En date du 5 mars 2013, M. [L] [S] a bénéficié d'une visite médicale de reprise, au terme de laquelle le médecin du travail a préconisé une reprise dans le cadre d'un mi-temps thérapeutique en ces termes': «'(') Inapte à la reprise à son ancien poste (scie), inapte à la soudure, à tout poste de conduite (cariste, livreur, ponts roulants, au port de charges très lourdes).
Etude de poste réalisée le 10 janvier 2013. Avis spécialisé pris.
Apte au poste proposé de montage panneaux sérigraphie';
Et, dans l'atelier métallurgie': possibilités de pliage/emboutissage/poinçonnage uniquement avec lunettes-coffres de sécurité.
Temps partiel thérapeutique pour 3 mois / sans consigne particulière dans son organisation par rapport à la santé'».
La SARL Pub'Alpes a mis en place le mi-temps thérapeutique au poste de monteur de panneaux jusqu'au 2 décembre 2013 puis, M. [L] [S] a repris son travail à temps partiel à l'issue de cette période.
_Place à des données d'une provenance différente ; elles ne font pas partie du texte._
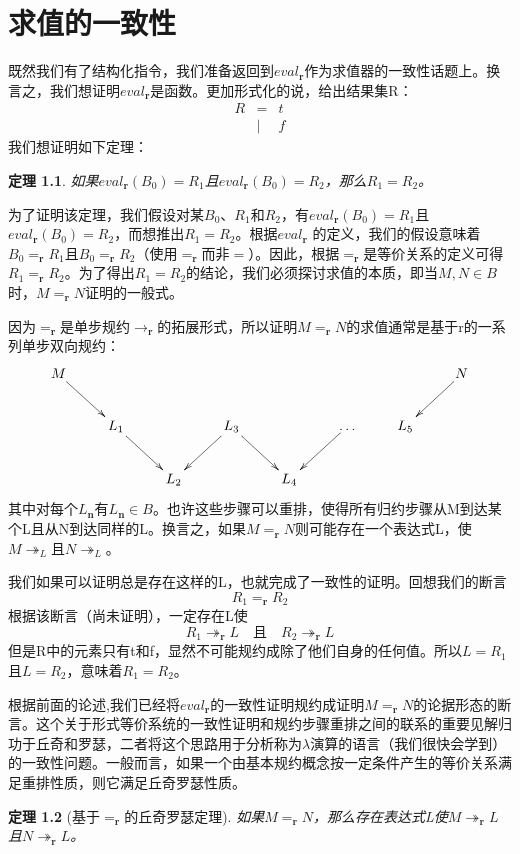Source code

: \documentclass{book}
\def\r{\mathbf{r}}
\begin{document}
\chapter{求值的一致性}
既然我们有了结构化指令，我们准备返回到$eval_\r $作为求值器的一致性话题上。换言之，我们想证明$eval_\r $是函数。更加形式化的说，给出结果集R：
$$
\begin{array}{ccc}
R&=&t\\
&|&f
\end{array}
$$
我们想证明如下定理：
\newtheorem{Theorem}{定理}[chapter]
\newtheorem{Lemma}[Theorem]{引理}
\begin{Theorem}
如果$eval_\r (B_0)=R_1$且$eval_\r (B_0)=R_2$，那么$R_1=R_2$。
\end{Theorem}
为了证明该定理，我们假设对某$B_0$、$R_1$和$R_2$，有$eval_\r (B_0)=R_1$且$eval_\r (B_0)=R_2$，而想推出$R_1=R_2$。根据$eval_\r $ 的定义，我们的假设意味着$B_0=_\r R_1$且$B_0=_\r R_2$（使用$=_\r $而非$=$）。因此，根据$=_\r $是等价关系的定义可得$R_1=_\r R_2$。为了得出$R_1=R_2$的结论，我们必须探讨求值的本质，即当$M,N\in B$时，$M=_\r N$证明的一般式。\par
因为$=_\r $是单步规约$\rightarrow_\r $的拓展形式，所以证明$M=_\r N$的求值通常是基于r的一系列单步双向规约：\\
$$
\xymatrix{
  {M} \ar[rd] & & & & & & & {N} \ar[ld] \\
    & {L_1} \ar[rd] & & {L_3} \ar[ld] \ar[rd] & & {\ldots}\ar[ld] &{ L_5}\\
    & & {L_2} & & {L_4} 
}
$$
其中对每个$L_\textbf{n}$有$L_\textbf{n}\in B$。也许这些步骤可以重排，使得所有归约步骤从M到达某个L且从N到达同样的L。换言之，如果$M=_\r N$则可能存在一个表达式L，使$M\twoheadrightarrow_L$且$N\twoheadrightarrow_L$。\par
我们如果可以证明总是存在这样的L，也就完成了一致性的证明。回想我们的断言
$$ R_1=_\r R_2$$
根据该断言（尚未证明），一定存在L使
$$R_1\twoheadrightarrow_\r L\quad \text{且}\quad R_2\twoheadrightarrow_\r L$$
但是R中的元素只有t和f，显然不可能规约成除了他们自身的任何值。所以$L=R_1$且$L=R_2$，意味着$R_1=R_2$。\par
根据前面的论述,我们已经将$eval_\r $的一致性证明规约成证明$M=_\r N$的论据形态的断言。这个关于形式等价系统的一致性证明和规约步骤重排之间的联系的重要见解归功于丘奇和罗瑟，二者将这个思路用于分析称为$\lambda$演算的语言（我们很快会学到）的一致性问题。一般而言，如果一个由基本规约概念按一定条件产生的等价关系满足重排性质，则它满足丘奇罗瑟性质。
\begin{Theorem}[基于$=_\r $的丘奇罗瑟定理]
如果$M=_\r N$，那么存在表达式L使$M\twoheadrightarrow_\r L$且$N\twoheadrightarrow_\r L$。
\end{Theorem}
\end{document}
Par avis en date du 8 décembre 2015, le médecin du travail a préconisé que M. [L] [S] soit affecté à un poste de plieur à temps partiel.
En date du 4 janvier 2016, M. [L] [S] a été placé en arrêt de travail en raison d'une douleur à l'épaule. Il n'a pas repris le travail jusqu'à la fin des relations contractuelles.
En date du 4 juillet 2016, le médecin traitant de M.'[L] [S] a formé une demande de reconnaissance de maladie professionnelle auprès de la Caisse primaire d'assurance maladie (CPAM).
En date du 7 novembre 2017, lors d'une visite médicale de pré-reprise, le médecin du travail a indiqué que le poste de plieur n'était plus adapté pour M. [L] [S].
Après avis défavorable du comité de reconnaissance régional des maladies professionnelles (CRRMP) du 6 novembre 2018 sur la demande formulée par M. [L] [S], confirmé par la commission médicale de recours amiable le 31 janvier 2019, M. [L] [S] a formé un recours devant le Pôle social du tribunal judiciaire de Grenoble, lequel a désigné un nouveau CRRMP en date du 22 mai 2020.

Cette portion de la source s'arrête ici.